Police and firefighter pensioners did not see upfront cuts to their pension checks. But they saw their 2.25 percent annual cost-of-living adjustments reduced to about 1 percent.
Police and fire also saw cuts relating to health care, and many are struggling with higher premiums under the Affordable Care Act, too.
"From a retiree's perspective, I understand that many of them, if not all of them, will never believe that they are better off today than they would have been without the bankruptcy," said Doug Bernstein, a bankruptcy attorney at Plunkett Cooney in Bloomfield Hills.
"Trust me, this could have been a lot worse."
Bernstein is now counsel for the Foundation for Detroit's Future, a nonprofit affiliate of the Community Foundation for Southeast Michigan, which was set up to implement the funding of the "Grand Bargain" approved as part of Detroit's plan of adjustment.
A key to part to the city's quick exit from bankruptcy, and a solution that helped pave the way for more livable pension cuts, involved more than $800 million that was promised over 20 years from foundations and private donors to shore up city pension funds and protect a sell-off of the Detroit Institute of Art's collection during Detroit's Chapter 9 proceedings.
Detroit's two pension funds received the state's grand bargain bankruptcy contribution of $194.8 million in early 2015.
Under the bankruptcy agreement, the city froze two existing pension plans, created two new plans for current and future workers, and established new governance structures to oversee the pensions.
While the pension cuts and higher health-care costs for most are painful, many retirees remain hopeful that the city's continued rebound will lead to more stability for the city and the pension plans.
Retirees' sacrifices The retirees' commitment and dedication to the city was key. It was essential to get the approval of the city's retirees as part of the process for Detroit to emerge from bankruptcy. If retirees had not voted to approve the plan of adjustment in July 2014, the grand bargain money would have gone away.
"Sacrifices were made by people who had given to the city," Bernstein said.
But Bernstein and others argue that retirees would have been far worse off if the city continued on its path toward financial collapse.
"You can't get through it without somebody compromising what's owed to them," Bernstein said.
"The successful bankruptcy is one where nobody walks away happy."
What the Detroit bankruptcy made clear is that in Chapter 9 bankruptcies, retirees could have an edge over Wall Street.
It was a shocking development for New York's bond industry, as City of Detroit pensions overall ended up with a better recovery rate than general obligation bondholders, much to the frustration of Wall Street.
"Most of the pain fell to municipal bondholders," said Jean-Pierre Aubry, associate director of state and local research at the Center for Retirement Research at Boston College.
Unlike mutual funds or other financial institutions that hold municipal bonds, of course, most of the city's retirees didn't have a way to recoup their losses.
The creative approach in Detroit meant the retirement commitments weren't honored but, at the same time, they weren't treated exactly the same as other creditors.

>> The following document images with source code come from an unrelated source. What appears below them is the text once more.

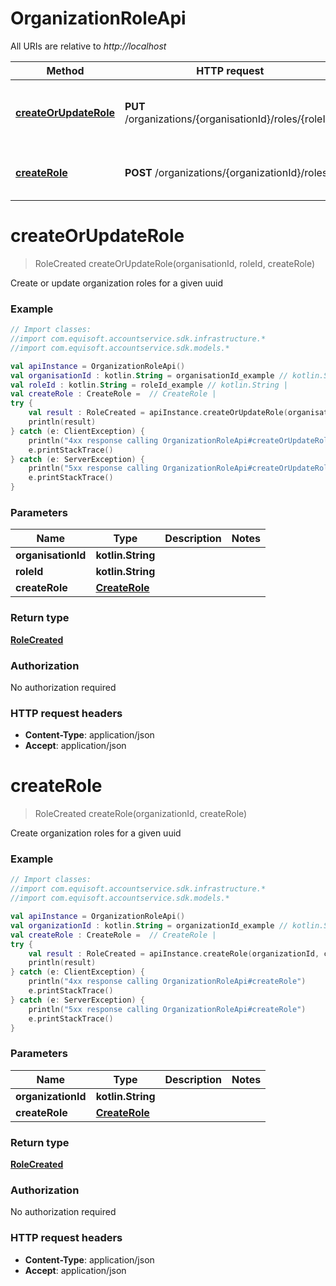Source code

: # OrganizationRoleApi

All URIs are relative to *http://localhost*

Method | HTTP request | Description
------------- | ------------- | -------------
[**createOrUpdateRole**](OrganizationRoleApi.md#createOrUpdateRole) | **PUT** /organizations/{organisationId}/roles/{roleId} | Create or update organization roles for a given uuid
[**createRole**](OrganizationRoleApi.md#createRole) | **POST** /organizations/{organizationId}/roles | Create organization roles for a given uuid


<a name="createOrUpdateRole"></a>
# **createOrUpdateRole**
> RoleCreated createOrUpdateRole(organisationId, roleId, createRole)

Create or update organization roles for a given uuid

### Example
```kotlin
// Import classes:
//import com.equisoft.accountservice.sdk.infrastructure.*
//import com.equisoft.accountservice.sdk.models.*

val apiInstance = OrganizationRoleApi()
val organisationId : kotlin.String = organisationId_example // kotlin.String | 
val roleId : kotlin.String = roleId_example // kotlin.String | 
val createRole : CreateRole =  // CreateRole | 
try {
    val result : RoleCreated = apiInstance.createOrUpdateRole(organisationId, roleId, createRole)
    println(result)
} catch (e: ClientException) {
    println("4xx response calling OrganizationRoleApi#createOrUpdateRole")
    e.printStackTrace()
} catch (e: ServerException) {
    println("5xx response calling OrganizationRoleApi#createOrUpdateRole")
    e.printStackTrace()
}
```

### Parameters

Name | Type | Description  | Notes
------------- | ------------- | ------------- | -------------
 **organisationId** | **kotlin.String**|  |
 **roleId** | **kotlin.String**|  |
 **createRole** | [**CreateRole**](CreateRole.md)|  |

### Return type

[**RoleCreated**](RoleCreated.md)

### Authorization

No authorization required

### HTTP request headers

 - **Content-Type**: application/json
 - **Accept**: application/json

<a name="createRole"></a>
# **createRole**
> RoleCreated createRole(organizationId, createRole)

Create organization roles for a given uuid

### Example
```kotlin
// Import classes:
//import com.equisoft.accountservice.sdk.infrastructure.*
//import com.equisoft.accountservice.sdk.models.*

val apiInstance = OrganizationRoleApi()
val organizationId : kotlin.String = organizationId_example // kotlin.String | 
val createRole : CreateRole =  // CreateRole | 
try {
    val result : RoleCreated = apiInstance.createRole(organizationId, createRole)
    println(result)
} catch (e: ClientException) {
    println("4xx response calling OrganizationRoleApi#createRole")
    e.printStackTrace()
} catch (e: ServerException) {
    println("5xx response calling OrganizationRoleApi#createRole")
    e.printStackTrace()
}
```

### Parameters

Name | Type | Description  | Notes
------------- | ------------- | ------------- | -------------
 **organizationId** | **kotlin.String**|  |
 **createRole** | [**CreateRole**](CreateRole.md)|  |

### Return type

[**RoleCreated**](RoleCreated.md)

### Authorization

No authorization required

### HTTP request headers

 - **Content-Type**: application/json
 - **Accept**: application/json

Aubry noted that the health of Detroit's pensions going forward depends heavily on the city's rebound.
The Detroit General Retirement System as of 2016 had $1.97 billion in assets with 19,874 participants.
The Detroit Police and Fire Retirement System had $2.9 billion in assets with 12,034 participants as of 2016, according to research by the Center for Retirement Research at Boston College and the Center for State and Local Government Excellence.
The Detroit Police and Fire Retirement System funding level was 73.7 percent as of June 30, 2017, when the fund had $3.2 billion in assets, according to the pension fund spokesman Bruce Babiarz. He said the fund had a rate of return of 11.3 percent.